- [AIM OF THE EXERCISE]: Your task is to return the line containing "- 참고로, 웹브라우저에서" and each line after it through the end of the entries, exactly, with no other lines.

- [Document images with source code]:
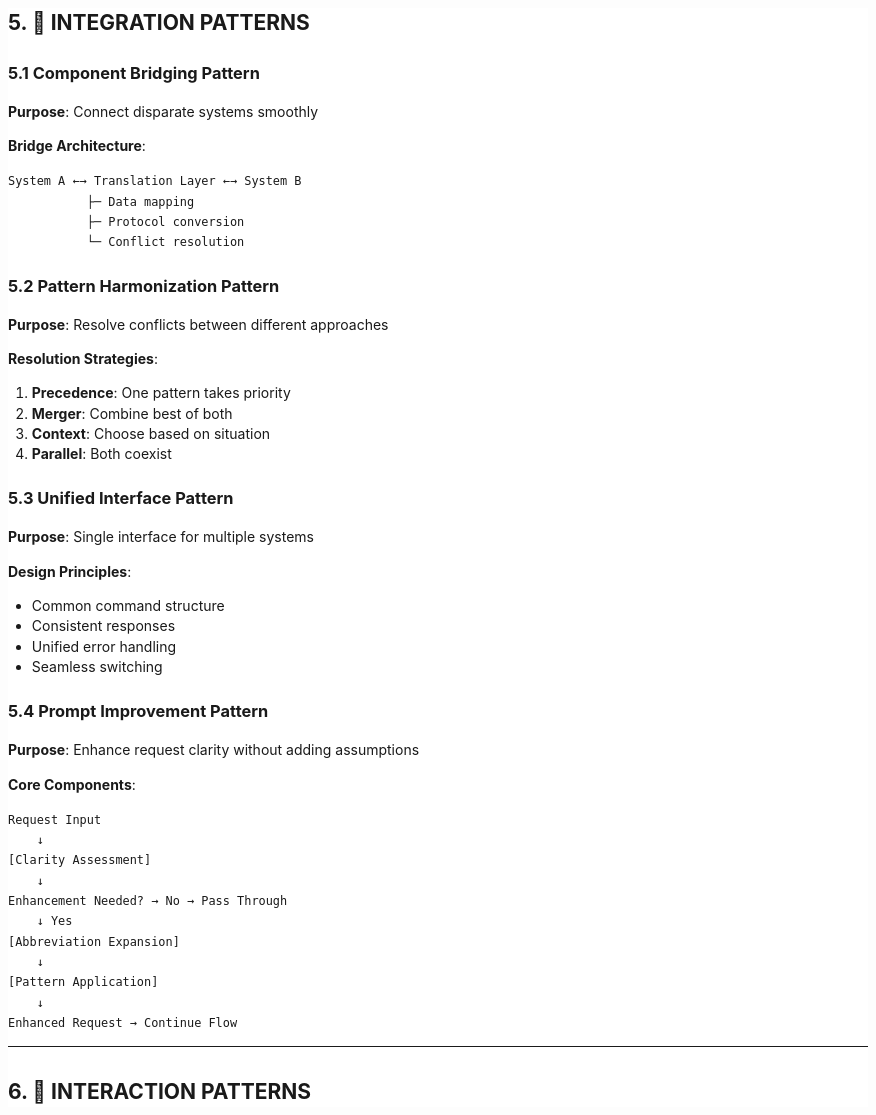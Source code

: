 
## 5. 🔄 INTEGRATION PATTERNS

### 5.1 Component Bridging Pattern
**Purpose**: Connect disparate systems smoothly

**Bridge Architecture**:
```
System A ←→ Translation Layer ←→ System B
           ├─ Data mapping
           ├─ Protocol conversion
           └─ Conflict resolution
```

### 5.2 Pattern Harmonization Pattern
**Purpose**: Resolve conflicts between different approaches

**Resolution Strategies**:
1. **Precedence**: One pattern takes priority
2. **Merger**: Combine best of both
3. **Context**: Choose based on situation
4. **Parallel**: Both coexist

### 5.3 Unified Interface Pattern
**Purpose**: Single interface for multiple systems

**Design Principles**:
- Common command structure
- Consistent responses
- Unified error handling
- Seamless switching

### 5.4 Prompt Improvement Pattern
**Purpose**: Enhance request clarity without adding assumptions

**Core Components**:
```
Request Input
    ↓
[Clarity Assessment]
    ↓
Enhancement Needed? → No → Pass Through
    ↓ Yes
[Abbreviation Expansion]
    ↓
[Pattern Application]
    ↓
Enhanced Request → Continue Flow
```

---

## 6. 💬 INTERACTION PATTERNS
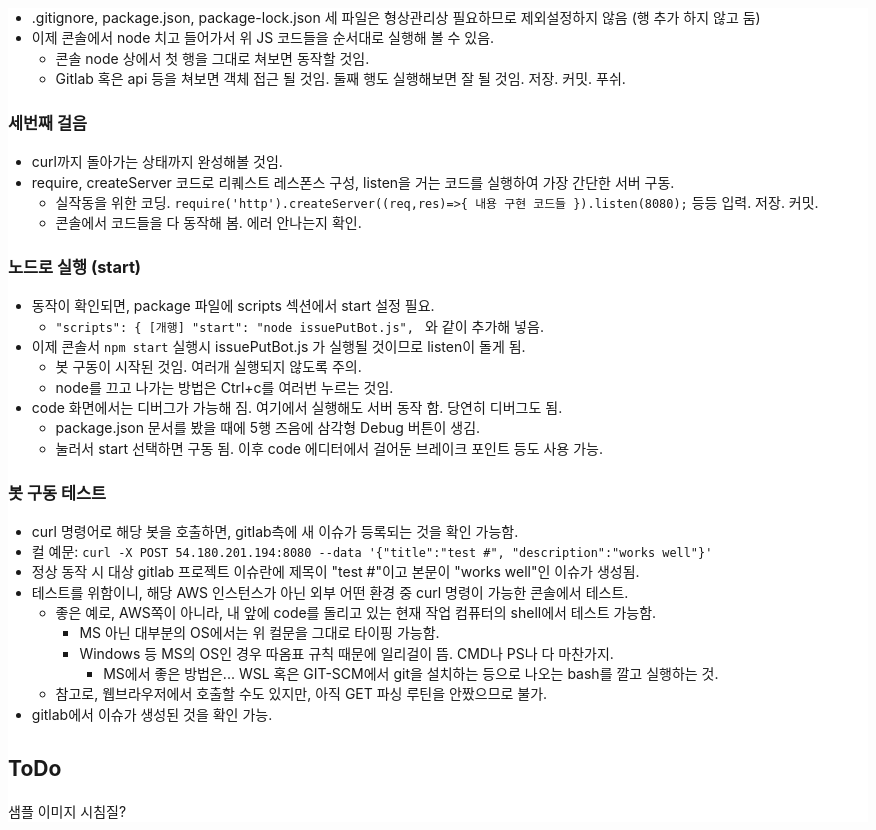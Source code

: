   - .gitignore, package.json, package-lock.json 세 파일은 형상관리상 필요하므로 제외설정하지 않음 (행 추가 하지 않고 둠)
- 이제 콘솔에서 node 치고 들어가서 위 JS 코드들을 순서대로 실행해 볼 수 있음.
  - 콘솔 node 상에서 첫 행을 그대로 쳐보면 동작할 것임. 
  - Gitlab 혹은 api 등을 쳐보면 객체 접근 될 것임. 둘째 행도 실행해보면 잘 될 것임. 저장. 커밋. 푸쉬.
### 세번째 걸음
- curl까지 돌아가는 상태까지 완성해볼 것임.
- require, createServer 코드로 리퀘스트 레스폰스 구성, listen을 거는 코드를 실행하여 가장 간단한 서버 구동.
  - 실작동을 위한 코딩. `require('http').createServer((req,res)=>{ 내용 구현 코드들 }).listen(8080);` 등등 입력. 저장. 커밋.
  - 콘솔에서 코드들을 다 동작해 봄. 에러 안나는지 확인.
### 노드로 실행 (start)
- 동작이 확인되면, package 파일에 scripts 섹션에서 start 설정 필요.
  - `"scripts": { [개행] "start": "node issuePutBot.js", ` 와 같이 추가해 넣음.
- 이제 콘솔서 `npm start` 실행시 issuePutBot.js 가 실행될 것이므로 listen이 돌게 됨.
  - 봇 구동이 시작된 것임. 여러개 실행되지 않도록 주의.
  - node를 끄고 나가는 방법은 Ctrl+c를 여러번 누르는 것임.
- code 화면에서는 디버그가 가능해 짐. 여기에서 실행해도 서버 동작 함. 당연히 디버그도 됨.
  - package.json 문서를 봤을 때에 5행 즈음에 삼각형 Debug 버튼이 생김.
  - 눌러서 start 선택하면 구동 됨. 이후 code 에디터에서 걸어둔 브레이크 포인트 등도 사용 가능.
### 봇 구동 테스트
- curl 명령어로 해당 봇을 호출하면, gitlab측에 새 이슈가 등록되는 것을 확인 가능함.
 - 컬 예문: `curl -X POST 54.180.201.194:8080 --data '{"title":"test #", "description":"works well"}'`
 - 정상 동작 시 대상 gitlab 프로젝트 이슈란에 제목이 "test #"이고 본문이 "works well"인 이슈가 생성됨.
- 테스트를 위함이니, 해당 AWS 인스턴스가 아닌 외부 어떤 환경 중 curl 명령이 가능한 콘솔에서 테스트.
  - 좋은 예로, AWS쪽이 아니라, 내 앞에 code를 돌리고 있는 현재 작업 컴퓨터의 shell에서 테스트 가능함.
    - MS 아닌 대부분의 OS에서는 위 컬문을 그대로 타이핑 가능함.
    - Windows 등 MS의 OS인 경우 따옴표 규칙 때문에 일리걸이 뜸. CMD나 PS나 다 마찬가지.
      - MS에서 좋은 방법은... WSL 혹은 GIT-SCM에서 git을 설치하는 등으로 나오는 bash를 깔고 실행하는 것.
  - 참고로, 웹브라우저에서 호출할 수도 있지만, 아직 GET 파싱 루틴을 안짰으므로 불가.
- gitlab에서 이슈가 생성된 것을 확인 가능.

## ToDo
샘플 이미지 시침질?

- [EXERCISE RESULT]:
  - 참고로, 웹브라우저에서 호출할 수도 있지만, 아직 GET 파싱 루틴을 안짰으므로 불가.
- gitlab에서 이슈가 생성된 것을 확인 가능.

## ToDo
샘플 이미지 시침질?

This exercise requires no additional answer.